# Records drawn from a dataset
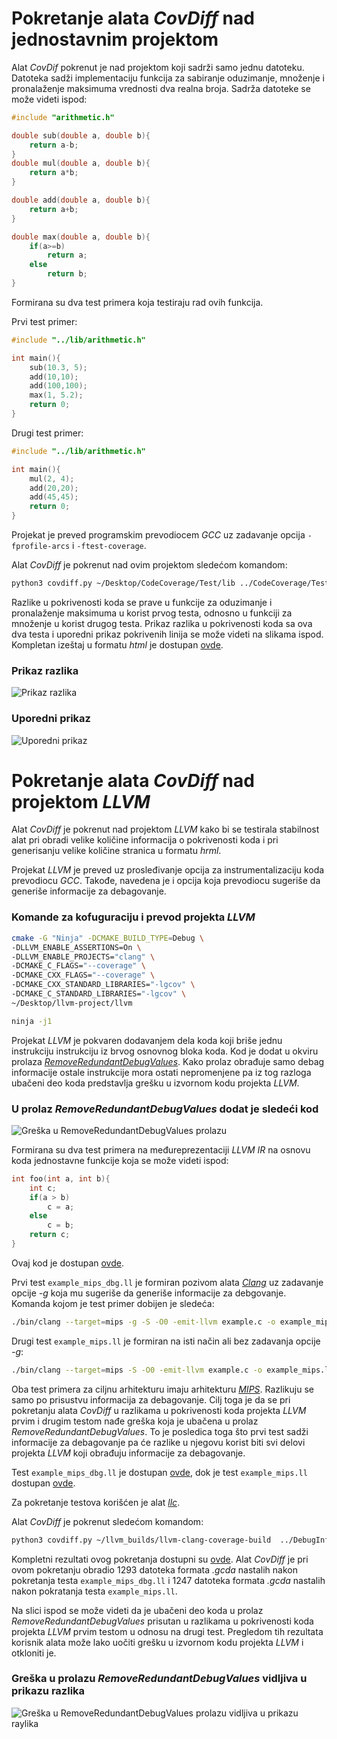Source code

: # Pokretanje alata *CovDiff* nad jednostavnim projektom

Alat *CovDif* pokrenut je nad projektom koji sadrži samo jednu datoteku. Datoteka sadži implementaciju funkcija za sabiranje oduzimanje, množenje i pronalaženje maksimuma vrednosti dva realna broja. Sadrža datoteke se može videti ispod:

```C
#include "arithmetic.h"

double sub(double a, double b){
    return a-b;
}
double mul(double a, double b){
    return a*b;
}

double add(double a, double b){
    return a+b;
}

double max(double a, double b){
    if(a>=b)
        return a;
    else
        return b;
}
```

Formirana su dva test primera koja testiraju rad ovih funkcija. 

Prvi test primer:
```C
#include "../lib/arithmetic.h"

int main(){
    sub(10.3, 5);
    add(10,10);
    add(100,100);
    max(1, 5.2);
    return 0;
}
```
Drugi test primer:
```C
#include "../lib/arithmetic.h"

int main(){
    mul(2, 4);
    add(20,20);
    add(45,45);
    return 0;
}
```

Projekat je preved programskim prevodiocem *GCC* uz zadavanje
opcija ```-fprofile-arcs``` i ```-ftest-coverage```. 

Alat *CovDiff* je pokrenut nad ovim projektom sledećom komandom:
```bash
python3 covdiff.py ~/Desktop/CodeCoverage/Test/lib ../CodeCoverage/Test/lib_tests/test1 ../CodeCoverage/Test/lib_tests/test2 ./results_lib ./
```

Razlike u pokrivenosti koda se prave u funkcije za oduzimanje i pronalaženje maksimuma u korist prvog testa, odnosno u funkciji za množenje u korist drugog testa. Prikaz razlika u pokrivenosti koda sa ova dva testa i uporedni prikaz pokrivenih linija se može videti na slikama ispod. Kompletan izeštaj u formatu *html* je dostupan [ovde](./results_lib/html/).

### Prikaz razlika
![Prikaz razlika](../screenshots/mali_primer_prikaz_razlika.png)

### Uporedni prikaz
![Uporedni prikaz](../screenshots/mali_primer_uporedni_prikaz.png)

# Pokretanje alata *CovDiff* nad projektom *LLVM*

Alat *CovDiff* je pokrenut nad projektom *LLVM* kako bi se testirala stabilnost alat pri obradi velike količine informacija o pokrivenosti koda i pri generisanju velike količine stranica u formatu *hrml*.

Projekat *LLVM* je preved uz prosleđivanje opcija za instrumentalizaciju koda prevodiocu *GCC*. Takođe, navedena je i opcija koja prevodiocu sugeriše da generiše informacije za debagovanje. 

### Komande za kofuguraciju i prevod projekta *LLVM*
```bash
cmake -G "Ninja" -DCMAKE_BUILD_TYPE=Debug \
-DLLVM_ENABLE_ASSERTIONS=On \
-DLLVM_ENABLE_PROJECTS="clang" \
-DCMAKE_C_FLAGS="--coverage" \
-DCMAKE_CXX_FLAGS="--coverage" \ 
-DCMAKE_CXX_STANDARD_LIBRARIES="-lgcov" \
-DCMAKE_C_STANDARD_LIBRARIES="-lgcov" \
~/Desktop/llvm-project/llvm
```
```bash
ninja -j1
```

Projekat *LLVM* je pokvaren dodavanjem dela koda koji briše jednu instrukciju instrukciju iz brvog osnovnog bloka koda. Kod je dodat u okviru prolaza [*RemoveRedundantDebugValues*](https://llvm.org/doxygen/RemoveRedundantDebugValues_8cpp.html). Kako prolaz obrađuje samo debag informacije ostale instrukcije mora ostati nepromenjene pa iz tog razloga ubačeni deo koda predstavlja grešku u izvornom kodu projekta *LLVM*.

### U prolaz *RemoveRedundantDebugValues* dodat je sledeći kod
![Greška u RemoveRedundantDebugValues prolazu](../screenshots/greksa_u_LLVMu.png)

Formirana su dva test primera na međureprezentaciji *LLVM IR* na osnovu koda jednostavne funkcije koja se može videti ispod:
```C
int foo(int a, int b){
    int c;
    if(a > b)
        c = a;
    else
        c = b;
    return c;
}
```
Ovaj kod je dostupan [ovde](./results_llvm/example.c).

Prvi test ```example_mips_dbg.ll``` je formiran pozivom alata [*Clang*](https://clang.llvm.org/) uz zadavanje opcije *-g* koja mu sugeriše da generiše informacije za debgovanje. Komanda kojom je test primer dobijen je sledeća:
```bash
./bin/clang --target=mips -g -S -O0 -emit-llvm example.c -o example_mips_dbg.ll
```

Drugi test ```example_mips.ll``` je formiran na isti način ali bez zadavanja opcije *-g*:
```bash
./bin/clang --target=mips -S -O0 -emit-llvm example.c -o example_mips.ll
```

Oba test primera za ciljnu arhitekturu imaju arhitekturu [*MIPS*](https://www.mips.com/products/architectures/). Razlikuju se samo po prisustvu informacija za debagovanje. Cilj toga je da se pri pokretanju alata *CovDiff* u razlikama u pokrivenosti koda projekta *LLVM* prvim i drugim testom nađe greška koja je ubačena u prolaz *RemoveRedundantDebugValues*. To je posledica toga što prvi test sadži informacije za debagovanje pa će razlike u njegovu korist biti svi delovi projekta *LLVM* koji obrađuju informacije za debagovanje.

Test ```example_mips_dbg.ll``` je dostupan [ovde](./results_llvm/example_mips_dbg.ll), dok je test ```example_mips.ll``` dostupan [ovde](./results_llvm/example_mips.ll).

Za pokretanje testova korišćen je alat [*llc*](https://llvm.org/docs/CommandGuide/llc.html).

Alat *CovDiff* je pokrenut sledećom komandom:
```bash
python3 covdiff.py ~/llvm_builds/llvm-clang-coverage-build  ../DebugInfoTest/example_mips_dbg.ll ../DebugInfoTest/example_mips.ll ./results_llvm ~/llvm_builds/llvm-clang-coverage-build/bin/llc mtriple=mips O2 o llc_out.s
```

Kompletni rezultati ovog pokretanja dostupni su [ovde](./results_llvm/html/).
Alat *CovDiff* je pri ovom pokretanju obradio 1293 datoteka formata *.gcda* nastalih nakon pokretanja testa ```example_mips_dbg.ll``` i 1247 datoteka formata *.gcda* nastalih nakon pokratanja testa  ```example_mips.ll```. 

Na slici ispod se može videti da je ubačeni deo koda u prolaz *RemoveRedundantDebugValues* prisutan u razlikama u pokrivenosti koda projekta *LLVM* prvim testom u odnosu na drugi test. Pregledom tih rezultata korisnik alata može lako uočiti grešku u izvornom kodu projekta *LLVM* i otkloniti je.

### Greška u prolazu *RemoveRedundantDebugValues* vidljiva u prikazu razlika
![Greška u RemoveRedundantDebugValues prolazu vidljiva u prikazu raylika](../screenshots/prikaz_sa_greskom_u_LLVMu.png)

# What is needed
In the entries, find every line holding "izvornom" and copy it.

# Answer section
Projekat *LLVM* je pokvaren dodavanjem dela koda koji briše jednu instrukciju instrukciju iz brvog osnovnog bloka koda. Kod je dodat u okviru prolaza [*RemoveRedundantDebugValues*](https://llvm.org/doxygen/RemoveRedundantDebugValues_8cpp.html). Kako prolaz obrađuje samo debag informacije ostale instrukcije mora ostati nepromenjene pa iz tog razloga ubačeni deo koda predstavlja grešku u izvornom kodu projekta *LLVM*.
Na slici ispod se može videti da je ubačeni deo koda u prolaz *RemoveRedundantDebugValues* prisutan u razlikama u pokrivenosti koda projekta *LLVM* prvim testom u odnosu na drugi test. Pregledom tih rezultata korisnik alata može lako uočiti grešku u izvornom kodu projekta *LLVM* i otkloniti je.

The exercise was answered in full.